Seulement, regrette Selim Derkaoui, le système n’est pas suffisamment performant. « Il ne représente qu’une goutte d’eau face à la quantité d’impayés recensés en France. » Certaines mères sont contraintes alors de saisir la justice, avec les risques que cela comporte. Les pensions, une somme modique parfois, sont fiscalisées pour les femmes, déductibles des impôts pour les hommes.
Et contre tout cela, le pouvoir fait si peu. Selim Derkaoui évoque un Emmanuel Macron en visite en Kanaky, en janvier 2024, qui semble ébranlé de découvrir « un continent délaissé, celui des mères célibataires qui élèvent seules leurs enfants ». Quelques jours plus tard, changement de discours. Il pointera en creux les mères isolées en déclarant : « Il faut réengager les familles », comme si elles ne l’étaient pas.

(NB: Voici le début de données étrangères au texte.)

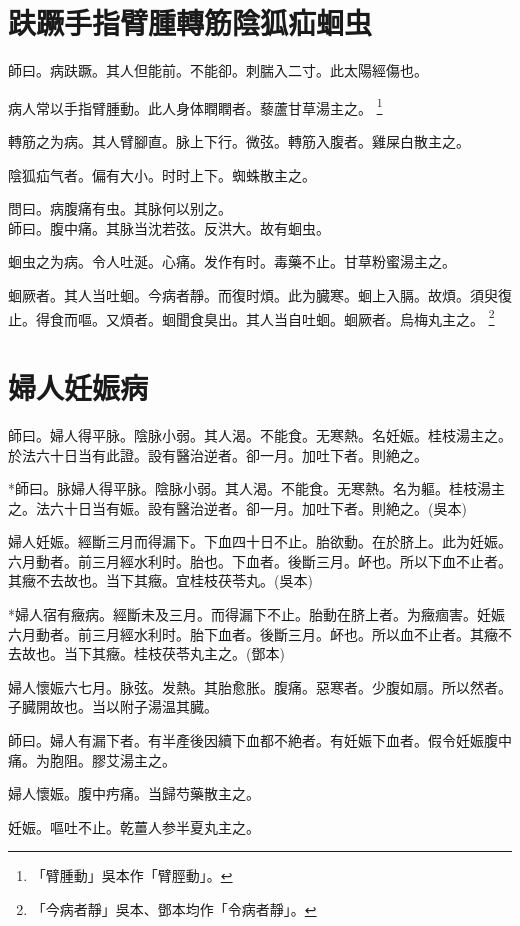 \documentclass[12pt,oneside,UTF8,b5paper]{ctexbook}她她她她她她她
\begin{document}
\chapter{趺蹶手指臂腫轉筋陰狐疝蛔虫}

師曰。病趺蹶。其人但能前。不能卻。刺腨入二寸。此太陽經傷也。

病人常以手指臂腫動。此人身体瞤瞤者。藜蘆甘草湯主之。
	\footnote{「臂腫動」吳本作「臂脛動」。}

轉筋之为病。其人臂腳直。脉上下行。微弦。轉筋入腹者。雞屎白散主之。

陰狐疝气者。偏有大小。时时上下。蜘蛛散主之。

問曰。病腹痛有虫。其脉何以别之。\\
師曰。腹中痛。其脉当沈若弦。反洪大。故有蛔虫。

蛔虫之为病。令人吐涎。心痛。发作有时。毒藥不止。甘草粉蜜湯主之。

蛔厥者。其人当吐蛔。今病者靜。而復时煩。此为臓寒。蛔上入膈。故煩。須臾復止。得食而嘔。又煩者。蛔聞食臭出。其人当自吐蛔。蛔厥者。烏梅丸主之。
	\footnote{「今病者靜」吳本、鄧本均作「令病者靜」。}

\chapter{婦人妊娠病}

師曰。婦人得平脉。陰脉小弱。其人渴。不能食。无寒熱。名妊娠。桂枝湯主之。於法六十日当有此證。設有醫治逆者。卻一月。加吐下者。則絶之。

*師曰。脉婦人得平脉。陰脉小弱。其人渴。不能食。无寒熱。名为軀。桂枝湯主之。法六十日当有娠。設有醫治逆者。卻一月。加吐下者。則絶之。(吳本)

婦人妊娠。經斷三月而得漏下。下血四十日不止。胎欲動。在於脐上。此为妊娠。六月動者。前三月經水利时。胎也。下血者。後斷三月。衃也。所以下血不止者。其癥不去故也。当下其癥。宜桂枝茯苓丸。(吳本)

*婦人宿有癥病。經斷未及三月。而得漏下不止。胎動在脐上者。为癥痼害。妊娠六月動者。前三月經水利时。胎下血者。後斷三月。衃也。所以血不止者。其癥不去故也。当下其癥。桂枝茯苓丸主之。(鄧本)

婦人懷娠六七月。脉弦。发熱。其胎愈胀。腹痛。惡寒者。少腹如扇。所以然者。子臓開故也。当以附子湯温其臓。

師曰。婦人有漏下者。有半產後因續下血都不絶者。有妊娠下血者。假令妊娠腹中痛。为胞阻。膠艾湯主之。

婦人懷娠。腹中㽲痛。当歸芍藥散主之。

妊娠。嘔吐不止。乾薑人参半夏丸主之。
\end{document}
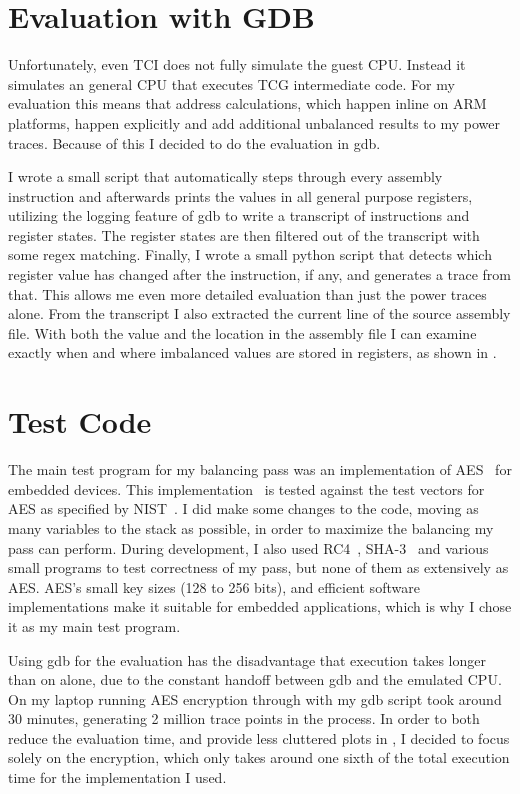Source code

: \section{Evaluation with GDB}
Unfortunately, even TCI does not fully simulate the guest CPU.
Instead it simulates an general CPU that executes TCG intermediate code.
For my evaluation this means that address calculations, which happen inline on ARM platforms, happen explicitly and add additional unbalanced results to my power traces.
Because of this I decided to do the evaluation in gdb.

I wrote a small script that automatically steps through every assembly instruction and afterwards prints the values in all general purpose registers, utilizing the logging feature of gdb to write a transcript of instructions and register states.
The register states are then filtered out of the transcript with some regex matching.
Finally, I wrote a small python script that detects which register value has changed after the instruction, if any, and generates a trace from that.
This allows me even more detailed evaluation than just the power traces alone.
From the transcript I also extracted the current line of the source assembly file.
With both the value and the location in the assembly file I can examine exactly when and where imbalanced values are stored in registers, as shown in .

\section{Test Code}
The main test program for my balancing pass was an implementation of AES~\cite{daemen2013design} for embedded devices.
This implementation~\cite{tinyaes} is tested against the test vectors for AES as specified by NIST~\cite{dworkin2001recommendation}.
I did make some changes to the code, moving as many variables to the stack as possible, in order to maximize the balancing my pass can perform.
During development, I also used RC4~\cite{rc4}, SHA-3~\cite{bertoni2013keccak} and various small programs to test correctness of my pass, but none of them as extensively as AES.
AES's small key sizes (128 to 256 bits), and efficient software implementations make it suitable for embedded applications, which is why I chose it as my main test program.

Using gdb for the evaluation has the disadvantage that execution takes longer than on \qemu{} alone, due to the constant handoff between gdb and the emulated CPU.
On my laptop running AES encryption through \qemu{} with my gdb script took around 30 minutes, generating 2 million trace points in the process.
In order to both reduce the evaluation time, and provide less cluttered plots in , I decided to focus solely on the encryption, which only takes around one sixth of the total execution time for the implementation I used.

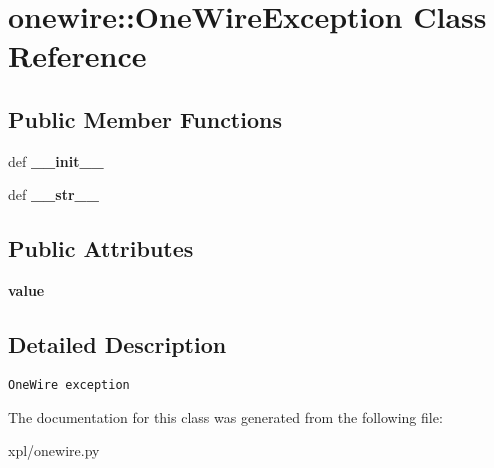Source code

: \hypertarget{classonewire_1_1OneWireException}{
\section{onewire::OneWireException Class Reference}
\label{classonewire_1_1OneWireException}
}
\subsection*{Public Member Functions}
\begin{CompactItemize}
\item 
\hypertarget{classonewire_1_1OneWireException_e19dc9d7c1ad8e838679a1670ec20802}{
def \textbf{\_\-\_\-init\_\-\_\-}}
\label{classonewire_1_1OneWireException_e19dc9d7c1ad8e838679a1670ec20802}

\item 
\hypertarget{classonewire_1_1OneWireException_b97f5138487e792bca2b75f392cdd70d}{
def \textbf{\_\-\_\-str\_\-\_\-}}
\label{classonewire_1_1OneWireException_b97f5138487e792bca2b75f392cdd70d}

\end{CompactItemize}
\subsection*{Public Attributes}
\begin{CompactItemize}
\item 
\hypertarget{classonewire_1_1OneWireException_4e217e555112a6ddf7b601637a835571}{
\textbf{value}}
\label{classonewire_1_1OneWireException_4e217e555112a6ddf7b601637a835571}

\end{CompactItemize}


\subsection{Detailed Description}


\footnotesize\begin{verbatim}
OneWire exception
\end{verbatim}
\normalsize
 

The documentation for this class was generated from the following file:\begin{CompactItemize}
\item 
xpl/onewire.py\end{CompactItemize}
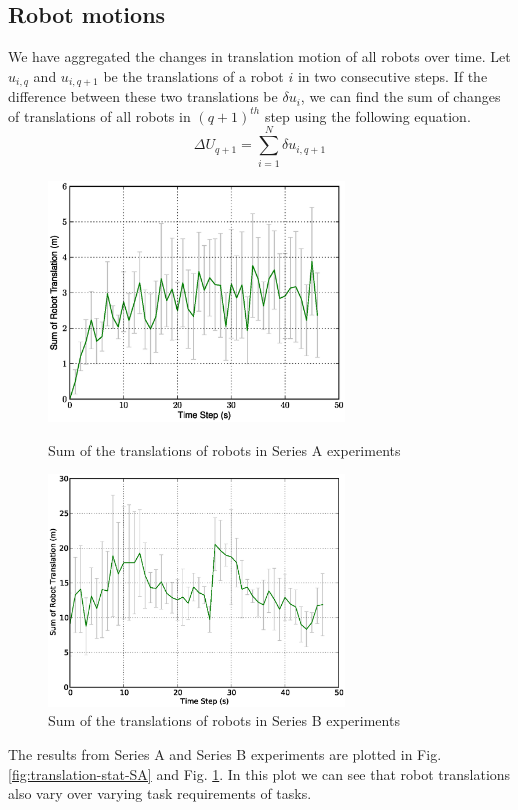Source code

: \documentclass[smallcondensed]{svjour3}
\begin{document}
\subsection*{Robot motions}
We have aggregated the changes in translation motion of all robots over time. Let $u_{i,q}$ and $u_{i,q+1}$ be the translations of a robot $i$ in two consecutive steps. If the difference between these two translations be $\delta u_{i}$, we can find the sum of changes of translations of all robots in $(q+1)^{th}$ step using the following equation.
\begin{equation}
\Delta U_{q+1} = \sum_{i=1}^{N} \delta u_{i, q+1} 
\label{eqn:Delta-Tr}
\end{equation}
\begin{figure}
\centering
\includegraphics[width=0.7\textwidth]{images/global-8robots/8robots-DeltaTranslationStat.eps}
\caption{\small Sum of the translations of robots in Series A experiments}
\label{fig:translation-stat-SA} %
\centering
\includegraphics[width=0.7\textwidth]{images/global/DeltaTranslationStat.eps}
\caption{\small Sum of the translations of robots in Series B experiments}
\label{fig:translation-stat-SB} %
\end{figure}
The results from Series A and Series B experiments are plotted in Fig. \ref{fig:translation-stat-SA} and Fig. \ref{fig:translation-stat-SB}. In this plot we can see that robot translations also vary over varying task requirements of tasks.
\end{document}
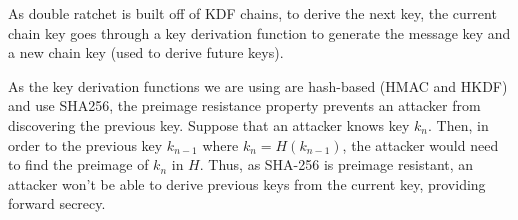 As double ratchet is built off of KDF chains, to derive the next key, the current chain key goes through 
a key derivation function to generate the message key and a new chain key (used to derive future keys).

As the key derivation functions we are using are hash-based (HMAC and HKDF) and use SHA256, the preimage 
resistance property prevents an attacker from discovering the previous key. Suppose that an attacker knows 
key $k_n$. Then, in order to the previous key $k_{n-1}$ where $k_n=H(k_{n-1})$, the attacker would need to find 
the preimage of $k_n$ in $H$. Thus, as SHA-256 is preimage resistant, an attacker won't be able to derive previous 
keys from the current key, providing forward secrecy.
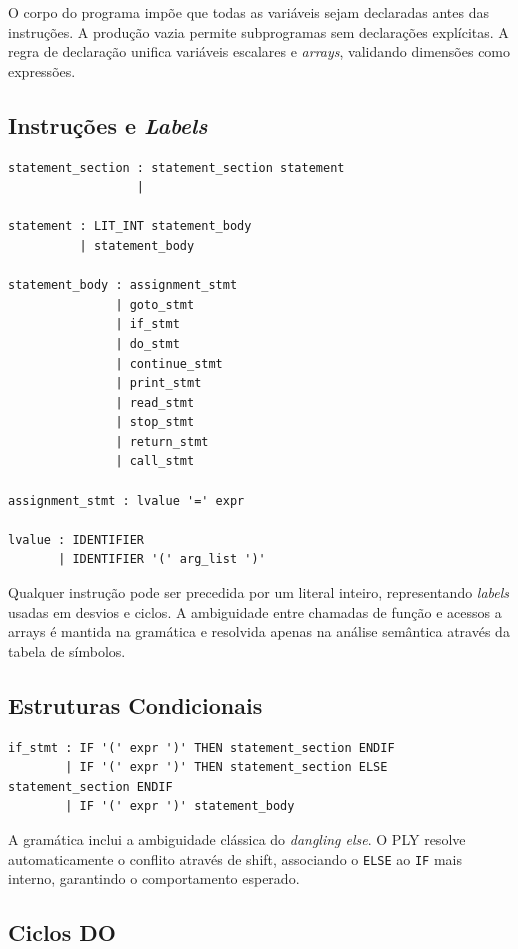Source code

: \documentclass[11pt, a4paper, fleqn]{article}
\begin{document}
\noindent O corpo do programa impõe que todas as variáveis sejam declaradas antes das instruções. A produção vazia permite subprogramas sem declarações explícitas. A regra de declaração unifica variáveis escalares e \textit{arrays}, validando dimensões como expressões.

\subsection{Instruções e \textit{Labels}}

\begin{lstlisting}
statement_section : statement_section statement
                  |

statement : LIT_INT statement_body
          | statement_body

statement_body : assignment_stmt
               | goto_stmt
               | if_stmt
               | do_stmt
               | continue_stmt
               | print_stmt
               | read_stmt
               | stop_stmt
               | return_stmt
               | call_stmt

assignment_stmt : lvalue '=' expr

lvalue : IDENTIFIER
       | IDENTIFIER '(' arg_list ')'
\end{lstlisting}

\noindent Qualquer instrução pode ser precedida por um literal inteiro, representando \textit{labels} usadas em desvios e ciclos. A ambiguidade entre chamadas de função e acessos a arrays é mantida na gramática e resolvida apenas na análise semântica através da tabela de símbolos.

\subsection{Estruturas Condicionais}

\begin{lstlisting}
if_stmt : IF '(' expr ')' THEN statement_section ENDIF
        | IF '(' expr ')' THEN statement_section ELSE statement_section ENDIF
        | IF '(' expr ')' statement_body
\end{lstlisting}

\noindent A gramática inclui a ambiguidade clássica do \textit{dangling else}. O PLY resolve automaticamente o conflito através de shift, associando o \texttt{ELSE} ao \texttt{IF} mais interno, garantindo o comportamento esperado.

\newpage

\subsection{Ciclos DO}
\end{document}
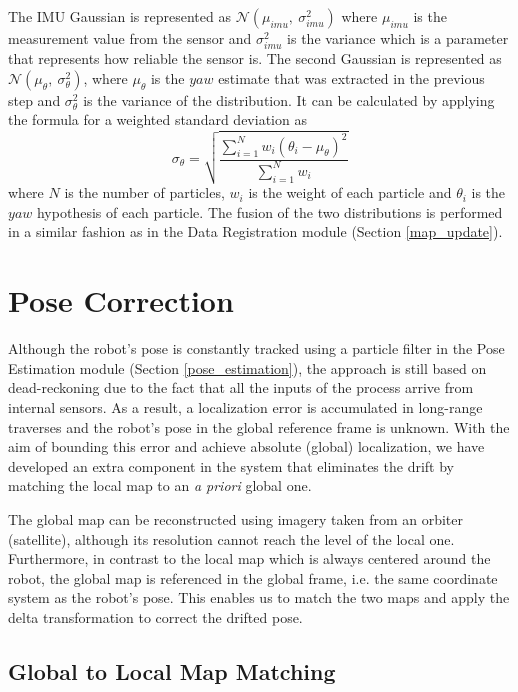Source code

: The IMU Gaussian is represented as $\mathcal{N}(\mu_{imu} ,\ \sigma^2_{imu})$
where $\mu_{imu}$ is the measurement value from the sensor and
$\sigma^2_{imu}$ is the variance which is a parameter that represents how
reliable the sensor is.
The second Gaussian is represented as
$\mathcal{N}(\mu_{\theta} ,\ \sigma^2_{\theta})$,
where $\mu_{\theta}$ is the $yaw$ estimate that was extracted in the
previous step and $\sigma^2_{\theta}$ is the variance of the distribution.
It can be calculated by applying the formula for a weighted standard
deviation as
\begin{equation}
    \sigma_\theta = \sqrt{\frac
    {\sum\limits^{N}_{i=1} w_i (\theta_i - \mu_\theta)^2}
    {\sum\limits^{N}_{i=1} w_i}}
\end{equation}
where
$N$ is the number of particles,
$w_i$ is the weight of each particle and
$\theta_i$ is the $yaw$ hypothesis of each particle.
The fusion of the two distributions is performed in a similar fashion as
in the Data Registration module (Section \ref{map_update}).

\section{Pose Correction} \label{pose_correction}

Although the robot's pose is constantly tracked using a particle filter in the
Pose Estimation module (Section \ref{pose_estimation}), the approach
is still based on dead-reckoning due to the fact that all the inputs
of the process arrive from internal sensors.
As a result, a localization error is accumulated in long-range traverses
and the robot's pose in the global reference frame is unknown.
With the aim of bounding this error and achieve absolute (global) localization,
we have developed an extra component in the system that eliminates
the drift by matching the local map to an \textit{a priori} global one.

The global map can be reconstructed using imagery taken from an
orbiter (satellite), although its resolution cannot reach the level of
the local one.
Furthermore, in contrast to the local map which is always centered around
the robot, the global map is referenced in the global frame, i.e. the
same coordinate system as the robot's pose.
This enables us to match the two maps and apply the delta transformation
to correct the drifted pose.

\subsection{Global to Local Map Matching} \label{map_matching}

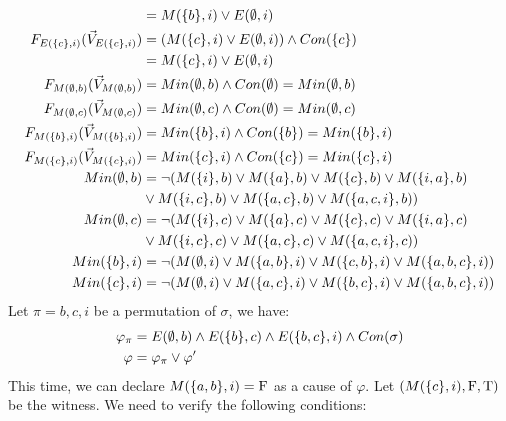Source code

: \begin{example}
\begin{align*}
                         & = M(\{b\},i) \vee E(\emptyset,i)                                            \\
        F_{E(\{c\},i)}(\vec V_{E(\{c\},i)})   & = (M(\{c\},i) \vee E(\emptyset,i))\wedge Con(\{c\})                         \\
                         & = M(\{c\},i) \vee E(\emptyset,i)                                            \\
        F_{M(\emptyset,b)}(\vec V_{M(\emptyset,b)})      & = Min(\emptyset,b) \wedge Con(\emptyset) = Min(\emptyset,b)                               \\
        F_{M(\emptyset,c)}(\vec V_{M(\emptyset,c)})      & = Min(\emptyset,c) \wedge Con(\emptyset) = Min(\emptyset,c)                               \\
        F_{M(\{b\},i)}(\vec V_{M(\{b\},i)})   & = Min(\{b\},i) \wedge Con(\{b\}) = Min(\{b\},i)                      \\
        F_{M(\{c\},i)}(\vec V_{M(\{c\},i)})   & = Min(\{c\},i) \wedge Con(\{c\}) = Min(\{c\},i)                      \\
        Min(\emptyset,b)        & = \neg (M(\{i\},b) \vee M(\{a\},b) \vee M(\{c\},b) \vee M(\{i,a\},b) \\
                         & \vee M(\{i,c\},b) \vee M(\{a,c\},b) \vee M(\{a,c,i\},b))             \\
        Min(\emptyset,c)        & = \neg (M(\{i\},c) \vee M(\{a\},c) \vee M(\{c\},c) \vee M(\{i,a\},c) \\
                         & \vee M(\{i,c\},c) \vee M(\{a,c\},c) \vee M(\{a,c,i\},c))             \\
        Min(\{b\},i)     & = \neg (M(\emptyset,i)\vee M(\{a,b\},i) \vee M(\{c,b\},i)
        \vee M(\{a,b,c\},i))                                                                    \\
        Min(\{c\},i)     & = \neg (M(\emptyset,i)\vee M(\{a,c\},i) \vee M(\{b,c\},i)
        \vee M(\{a,b,c\},i))                                                                    \\
    \end{align*}
    Let $\pi = b,c,i$ be a permutation of $\sigma$, we have:
    \begin{align*}
        \varphi_{\pi} & =
        E(\emptyset,b) \wedge E(\{b\},c) \wedge E(\{b,c\},i)
        \wedge Con(\sigma)                            \\
        \varphi       & = \varphi_{\pi} \vee \varphi'
    \end{align*}
    This time, we can declare $M(\{a,b\},i) = \mathrm{F}$ as a cause of $\varphi$.
    Let $(M(\{c\},i),\mathrm{F},\mathrm{T})$ be the witness.
    We need to verify the following conditions:
    \begin{itemize}

\end{itemize}
\end{example}
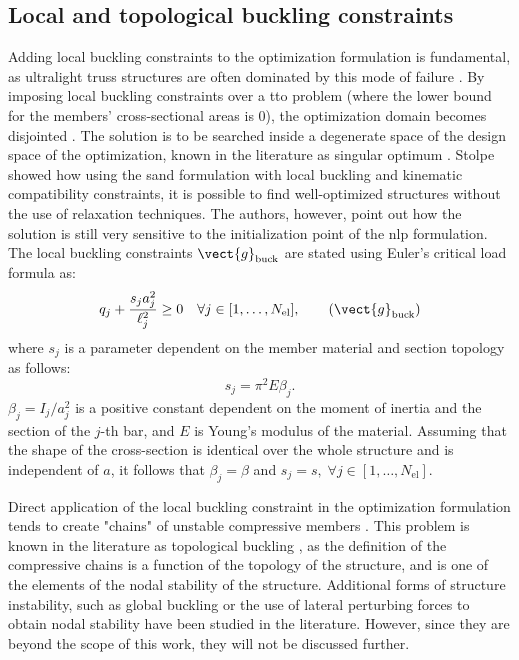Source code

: \subsection{Local and topological buckling constraints}
Adding local buckling constraints to the optimization formulation is fundamental, as ultralight truss structures are often dominated by this mode of failure . By imposing local buckling constraints over a \gls{tto} problem (where the lower bound for the members' cross-sectional areas is 0), the optimization domain becomes disjointed . The solution is to be searched inside a degenerate space of the design space of the optimization, known in the literature as singular optimum . Stolpe  showed how using the \gls{sand} formulation with local buckling and kinematic compatibility constraints, it is possible to find well-optimized structures without the use of relaxation techniques. The authors, however, point out how the solution is still very sensitive to the initialization point of the \gls{nlp} formulation. The local buckling constraints $\vect{g}_{\text{buck}}$ are stated using Euler's critical load formula as:
\begin{equation}
    q_j  + \frac{s_j a_j^2}{\ell_j^2} \geq 0 \quad \forall j \in [1,\ldots, N_{\text{el}}],
    \tag{$\vect{g}_{\text{buck}}$}
    \label{eq:04_buck}
\end{equation}
where $s_j$ is a parameter dependent on the member material and section topology as follows:
\begin{equation}
    s_j=\pi^2 E \beta_j.
    \label{eq:04_s}
\end{equation}
$\beta_j=I_j/a^2_j$ is a positive constant dependent on the moment of inertia and the section of the $j$-th bar, and $E$ is Young's modulus of the material. Assuming that the shape of the cross-section is identical over the whole structure and is independent of $a$, it follows that  $\beta_j = \beta$ and $s_j = s, \; \forall j \in [1,\ldots, N_{\text{el}}]$.

Direct application of the local buckling constraint  in the optimization formulation tends to create "chains" of unstable compressive members . This problem is known in the literature as topological buckling , as the definition of the compressive chains is a function of the topology of the structure, and is one of the elements of the nodal stability of the structure. Additional forms of structure instability, such as global buckling  or the use of lateral perturbing forces to obtain nodal stability  have been studied in the literature. However, since they are beyond the scope of this work, they will not be discussed further.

Car les rares fois où ces familles sont évoquées, note l’auteur, c’est lorsqu’il s’agit de les punir de leurs manquements, réels ou supposés, en les menaçant de les sanctionner financièrement ou de leur couper leurs allocations familiales. Pour l’auteur, la réforme de la justice des mineur·es voulue par Gabriel Attal s’inscrit dans cette droite ligne.
Selim Derkaoui considère qu’apporter une réponse politique globale – au-delà de la seule initiative d’un député, glisse-t-il – remettrait en cause l’ordre social d’une manière trop radicale. Car il faudrait agir – la liste n’est pas exhaustive – sur le logement, les salaires, l’Éducation nationale, réformer la Caf et France Travail, abroger les réformes du RSA et de l’assurance-chômage qui ont fragilisé ces femmes, lutter contre les violences conjugales ou encore sanctionner les cas de racisme à l’embauche et pour l’accès au logement…
« Les lendemains meilleurs des mères isolées seront ceux de notre société tout entière », écrit Selim Derkaoui.